The Ultimate Ninja 1986
I have been watching ninja flicks since I was a child of seven. Ever since I heard the older (and thus cooler) kids talking about how totally sweet ninjas were (really, that's how I got into Voltron too). They could do things like run across a forest floor that was littered with dry leaves and twigs without making a sound. That's really all I remember of the conversation. But I was hooked.
Ninjas, hell yeah! I watched a lot of crappy ninja flicks as a kid. And I still have a soft spot for the genre today. This is why we are here now.
Opening splash music sounds like it was ripped off of Star Wars. Just to get that out there right off the bat. It sounds like they took two separate themes from the original trilogy and slapped them together.
And that seems to be a theme for this movie, The Ultimate Ninja.
Two movies mashed together. Two different casts. They were probably made in separate decades. Did someone say muddled? Well they should have. I don't know why they felt the need to pin these movies together. But, I don't understand the workings of the film industry.
It opens up with the leader of the Red Ninjas praying and working the forms. Notice, he's a blonde dude of possible Scandinavian origins and he's wearing a headband with a picture of a Ninja right in the middle. On one side of the Ninja are the letters NIN and the other? JA. Reminds me of the SNL commercial selling this Every time the headband was splashed across the screen, I giggled like a small child.
Red Leader then ambushed by a group of Black Ninjas. The Red Ninjas' mortal and eternal foes. Red Vrs Black. Checkers. Ants. Ninjas. This dichotomy represents a truth that is common in our lives. The Red leader is murdered and the Black Ninja Statue is taken by the Black Leader. Then comes Charles, the Second in Command of the Red Ninja Brotherhood.
Chuckles helps fight off the evil Black Ninjas, but he's too late. His master has been killed. Now he's been named the New Red Leader. Mind you, there only seem to be two Red Ninjas, they have a Master/Padawan relationship ala the Sith Jedi. He is given the task of retrieving the statue. A little plastic nick-nack with the word Ninja written across the forehead. If you collect both statues, Black and Gold, you gain Real Ultimate Super Ninja POWER! Zam!
The rest of this half is the Red Ninja slowly killing the Black Ninja's minions one at a time as they're sent to assassinate him. Finally leading up to the show-down. This seems to be more of a traditional ninja movie, one where the warriors have awesome mystical powers like invisibility, a sixth sense, and teleportation. Effin sweet!
The entire thing smacks of a short, and one that I'm hoping was intended to be in part humorous. I hope so, as it is so absurd I would like to think that the filmmakers intended the jokes to be there.

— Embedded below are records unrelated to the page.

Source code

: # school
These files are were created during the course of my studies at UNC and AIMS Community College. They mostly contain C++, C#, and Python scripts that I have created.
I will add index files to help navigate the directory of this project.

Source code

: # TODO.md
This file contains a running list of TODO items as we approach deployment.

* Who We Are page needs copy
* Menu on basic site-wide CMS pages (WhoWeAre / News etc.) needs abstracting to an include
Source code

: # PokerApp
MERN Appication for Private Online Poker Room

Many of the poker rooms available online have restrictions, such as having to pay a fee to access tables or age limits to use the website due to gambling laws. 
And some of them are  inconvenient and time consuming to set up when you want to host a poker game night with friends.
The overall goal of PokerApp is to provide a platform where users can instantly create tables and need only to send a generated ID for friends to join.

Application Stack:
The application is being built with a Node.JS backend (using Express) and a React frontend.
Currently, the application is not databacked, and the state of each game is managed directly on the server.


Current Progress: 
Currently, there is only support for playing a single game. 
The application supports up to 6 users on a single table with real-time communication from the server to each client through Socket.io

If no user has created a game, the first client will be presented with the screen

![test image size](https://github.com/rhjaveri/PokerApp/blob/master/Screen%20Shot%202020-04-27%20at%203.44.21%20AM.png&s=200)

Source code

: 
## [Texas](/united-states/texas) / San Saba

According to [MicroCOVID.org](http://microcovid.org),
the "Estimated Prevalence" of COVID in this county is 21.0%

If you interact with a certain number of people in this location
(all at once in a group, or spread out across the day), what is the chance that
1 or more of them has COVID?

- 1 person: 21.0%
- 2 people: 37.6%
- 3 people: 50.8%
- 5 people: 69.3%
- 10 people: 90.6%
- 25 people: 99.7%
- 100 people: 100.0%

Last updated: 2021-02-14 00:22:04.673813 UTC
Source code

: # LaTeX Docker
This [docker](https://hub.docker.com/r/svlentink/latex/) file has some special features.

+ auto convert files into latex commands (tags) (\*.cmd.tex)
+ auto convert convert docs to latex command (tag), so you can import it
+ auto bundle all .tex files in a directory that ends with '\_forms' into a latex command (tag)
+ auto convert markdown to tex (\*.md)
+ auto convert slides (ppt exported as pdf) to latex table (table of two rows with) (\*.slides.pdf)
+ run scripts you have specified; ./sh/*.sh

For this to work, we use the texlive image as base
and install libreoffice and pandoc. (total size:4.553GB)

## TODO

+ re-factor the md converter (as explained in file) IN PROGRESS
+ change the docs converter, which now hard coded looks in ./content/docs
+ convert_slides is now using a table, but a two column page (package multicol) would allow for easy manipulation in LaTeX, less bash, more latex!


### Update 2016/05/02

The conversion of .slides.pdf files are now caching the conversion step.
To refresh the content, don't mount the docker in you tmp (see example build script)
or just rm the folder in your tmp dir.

I mean really, a ninja wearing a headband that said 'ninja'? That's the kind of thing I would have worn when I was 8 (I did have the Karate Kid headband of awesome at one point - came with a shirt).
Now we cut to movie number two. It's not a really ninja movie. It's a lame kung fu film. With some 'clever editing' and voice dubbing in a single scene, the two movies are spliced into one. Actually at times, until the end it seemed like they had edited together three different films.
Lame movie two has a fully Asian cast. Not sure where from. IMDB says Hong Kong, and some of the names are Chinese. But others look more Thai. Maybe it was a a collaboration in the art of FAIL.
The story goes as so. Twenty years ago the bad guy named Rodger kills the protector of a town. In the battle, he allows Rodger's children to flee. Now, twenty years later, one of the sons is finishing his kung fu training in a land far away and is intent on finding his lost siblings and avenging their father.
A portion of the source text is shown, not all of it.